The poll sought to determine, among other things, which country American Jews would side with in case of a serious confrontation between Israel and the United States. As such, it was rightly criticized for conjuring up the specter of “dual loyalty” that Jews in America and elsewhere have been accused of by their enemies. There’s certainly no need to provide extra grist for the anti-Semitic mill. Yet it’s also time to stop pretending that the loyalties of some American Jews aren’t divided between Israel and America. Of course they are. There’s just nothing wrong with it — nor is there anything uniquely Jewish about this. You’ll find plenty of similar cases in other places.

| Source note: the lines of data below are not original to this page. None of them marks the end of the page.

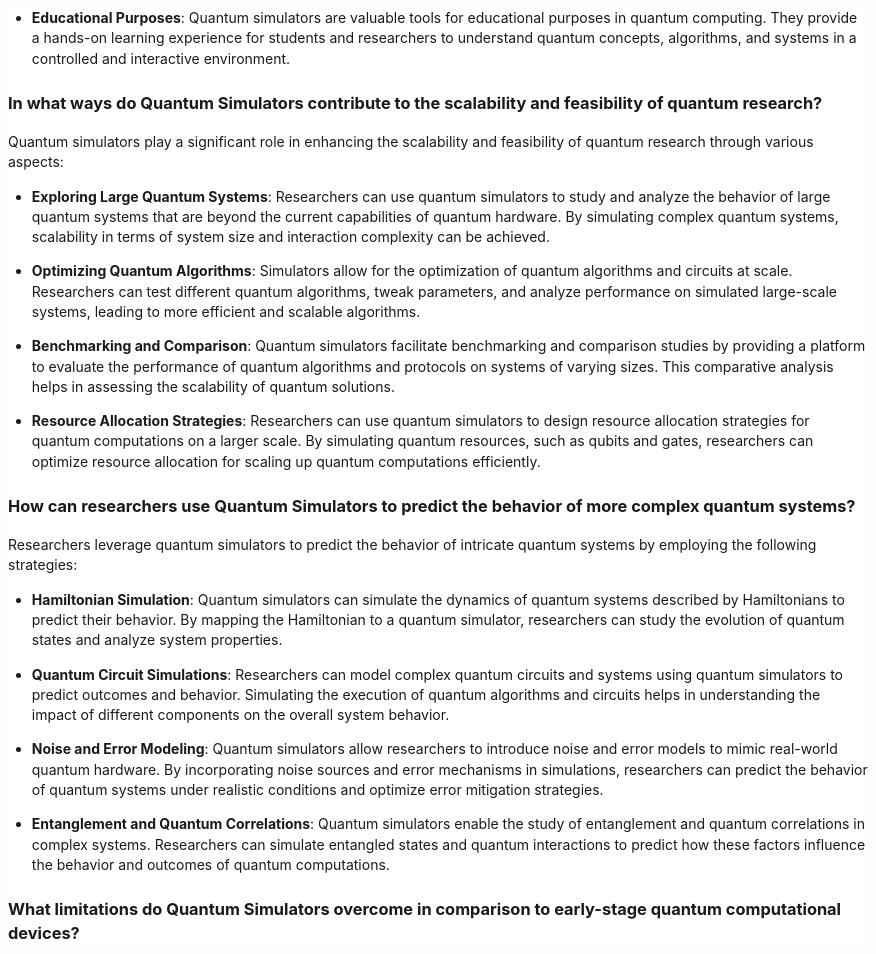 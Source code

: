 - **Educational Purposes**: Quantum simulators are valuable tools for educational purposes in quantum computing. They provide a hands-on learning experience for students and researchers to understand quantum concepts, algorithms, and systems in a controlled and interactive environment.

### In what ways do Quantum Simulators contribute to the scalability and feasibility of quantum research?

Quantum simulators play a significant role in enhancing the scalability and feasibility of quantum research through various aspects:

- **Exploring Large Quantum Systems**: Researchers can use quantum simulators to study and analyze the behavior of large quantum systems that are beyond the current capabilities of quantum hardware. By simulating complex quantum systems, scalability in terms of system size and interaction complexity can be achieved.

- **Optimizing Quantum Algorithms**: Simulators allow for the optimization of quantum algorithms and circuits at scale. Researchers can test different quantum algorithms, tweak parameters, and analyze performance on simulated large-scale systems, leading to more efficient and scalable algorithms.

- **Benchmarking and Comparison**: Quantum simulators facilitate benchmarking and comparison studies by providing a platform to evaluate the performance of quantum algorithms and protocols on systems of varying sizes. This comparative analysis helps in assessing the scalability of quantum solutions.

- **Resource Allocation Strategies**: Researchers can use quantum simulators to design resource allocation strategies for quantum computations on a larger scale. By simulating quantum resources, such as qubits and gates, researchers can optimize resource allocation for scaling up quantum computations efficiently.

### How can researchers use Quantum Simulators to predict the behavior of more complex quantum systems?

Researchers leverage quantum simulators to predict the behavior of intricate quantum systems by employing the following strategies:

- **Hamiltonian Simulation**: Quantum simulators can simulate the dynamics of quantum systems described by Hamiltonians to predict their behavior. By mapping the Hamiltonian to a quantum simulator, researchers can study the evolution of quantum states and analyze system properties.

- **Quantum Circuit Simulations**: Researchers can model complex quantum circuits and systems using quantum simulators to predict outcomes and behavior. Simulating the execution of quantum algorithms and circuits helps in understanding the impact of different components on the overall system behavior.

- **Noise and Error Modeling**: Quantum simulators allow researchers to introduce noise and error models to mimic real-world quantum hardware. By incorporating noise sources and error mechanisms in simulations, researchers can predict the behavior of quantum systems under realistic conditions and optimize error mitigation strategies.

- **Entanglement and Quantum Correlations**: Quantum simulators enable the study of entanglement and quantum correlations in complex systems. Researchers can simulate entangled states and quantum interactions to predict how these factors influence the behavior and outcomes of quantum computations.

### What limitations do Quantum Simulators overcome in comparison to early-stage quantum computational devices?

The truth is that any American Jew who doesn’t care as much about a Jewish state as he or she does about the United States can’t be very identified with the Jewish people. Suppose vital American and Israeli interests were to clash. What would it mean for a Jew to say: ”I don’t give a damn what’s best for Israel. All that matters to me is what’s best for America”? What kind of Jew would that be? How deep could his or her Jewishness be said to go?
But one could ask a similar question about tens of millions of other Americans. Do Cuban Americans who have pressed for decades for harsh American policies toward Communist Cuba ask whether these are really in America’s interest? It’s enough for them to tell themselves that they’re in Cuba’s interest. Do Mexican Americans favor a relaxation of immigration laws because they think America’s general public will benefit? What they think, you can be sure, is that other Mexicans will benefit — and why shouldn’t they want them to?

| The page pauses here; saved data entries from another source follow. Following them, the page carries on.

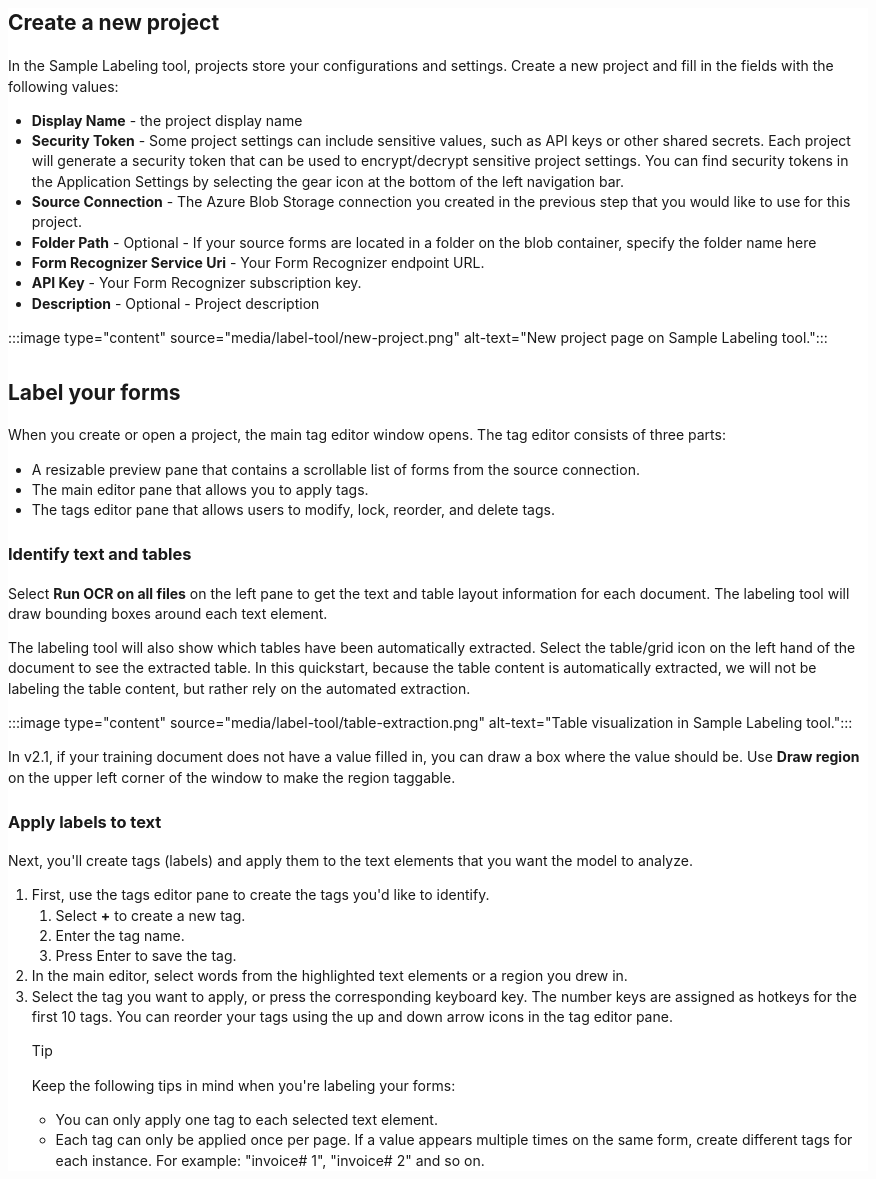 ## Create a new project

In the Sample Labeling tool, projects store your configurations and settings. Create a new project and fill in the fields with the following values:

* **Display Name** - the project display name
* **Security Token** - Some project settings can include sensitive values, such as API keys or other shared secrets. Each project will generate a security token that can be used to encrypt/decrypt sensitive project settings. You can find security tokens in the Application Settings by selecting the gear icon at the bottom of the left navigation bar.
* **Source Connection** - The Azure Blob Storage connection you created in the previous step that you would like to use for this project.
* **Folder Path** - Optional - If your source forms are located in a folder on the blob container, specify the folder name here
* **Form Recognizer Service Uri** - Your Form Recognizer endpoint URL.
* **API Key** - Your Form Recognizer subscription key.
* **Description** - Optional - Project description

:::image type="content" source="media/label-tool/new-project.png" alt-text="New project page on Sample Labeling tool.":::

## Label your forms

When you create or open a project, the main tag editor window opens. The tag editor consists of three parts:

* A resizable preview pane that contains a scrollable list of forms from the source connection.
* The main editor pane that allows you to apply tags.
* The tags editor pane that allows users to modify, lock, reorder, and delete tags.

### Identify text and tables 

Select **Run OCR on all files** on the left pane to get the text and table layout information for each document. The labeling tool will draw bounding boxes around each text element.

The labeling tool will also show which tables have been automatically extracted. Select the table/grid icon on the left hand of the document to see the extracted table. In this quickstart, because the table content is automatically extracted, we will not be labeling the table content, but rather rely on the automated extraction.

:::image type="content" source="media/label-tool/table-extraction.png" alt-text="Table visualization in Sample Labeling tool.":::

In v2.1, if your training document does not have a value filled in, you can draw a box where the value should be. Use **Draw region** on the upper left corner of the window to make the region taggable.

### Apply labels to text

Next, you'll create tags (labels) and apply them to the text elements that you want the model to analyze.

1. First, use the tags editor pane to create the tags you'd like to identify.
   1. Select **+** to create a new tag.
   1. Enter the tag name.
   1. Press Enter to save the tag.
1. In the main editor, select words from the highlighted text elements or a region you drew in.
1. Select the tag you want to apply, or press the corresponding keyboard key. The number keys are assigned as hotkeys for the first 10 tags. You can reorder your tags using the up and down arrow icons in the tag editor pane.
    > [!Tip]
    > Keep the following tips in mind when you're labeling your forms:
    >
    > * You can only apply one tag to each selected text element.
    > * Each tag can only be applied once per page. If a value appears multiple times on the same form, create different tags for each instance. For example: "invoice# 1", "invoice# 2" and so on.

Nor does this extend just to questions of ethnic solidarity. Suppose, for example, that you’re an American human rights activist campaigning against the exploitation of cheap labor in China. Does it bother you that such exploitation might actually be good for America, since it lowers the price of many items for the American consumer? Not at all. Your loyalty is not to the American consumer, it’s to the exploited Chinese worker — and you’re not embarrassed by it, either.
Of course, it’s possible to rationalize all these things in terms of American interests, too. One can argue that the end of communism in Cuba would serve the goals of American foreign policy, that more Mexican immigrants would be a spur to America’s economy and that the United States would be a better society if it didn’t live off the underpaid work of others, just as one can argue that Israel should always be supported by a democratic United States because it’s a bastion of democracy in the Middle East. If one is honest about one’s motives, though, one will admit that there is more to them than that. It’s a convenient myth to tell oneself that what’s good for Israel will always be good for America and vice versa, but a myth is all it is.
We live with dual loyalties in many spheres. Our loyalties to members of our families can clash, as can our loyalties to friends, to colleagues at our workplace, to the businesses we patronize and the teams we root for; why insist that only our loyalties to countries and their citizens should be immune? Why shouldn’t an American Jew be able to say, without being considered a potential Jonathan Pollard, “Yes, America’s and Israel’s interests diverge on this point, and Israel’s are more important to me”? This wouldn’t make him or her a traitor; it would simply make the person more truthful.
Life as a Jew in the Diaspora has its advantages over life as a Jew in Israel: It’s safer, more affluent, less stressful. But it has its disadvantages, too — one of them being that, as a Jew, and to the extent that one is more of one rather than less of one, one’s loyalties are inevitably divided. They have to be; there’s no way they can’t be. That’s part of the burden of being a committed Diaspora Jew. There’s no need to quantify it in public opinion polls, but neither is there any way to sweep it under the rug.
Hillel Halkin is an author and translator who has written widely on Israeli politics and culture and was the Forward’s Israel correspondent from 1993 to 1996.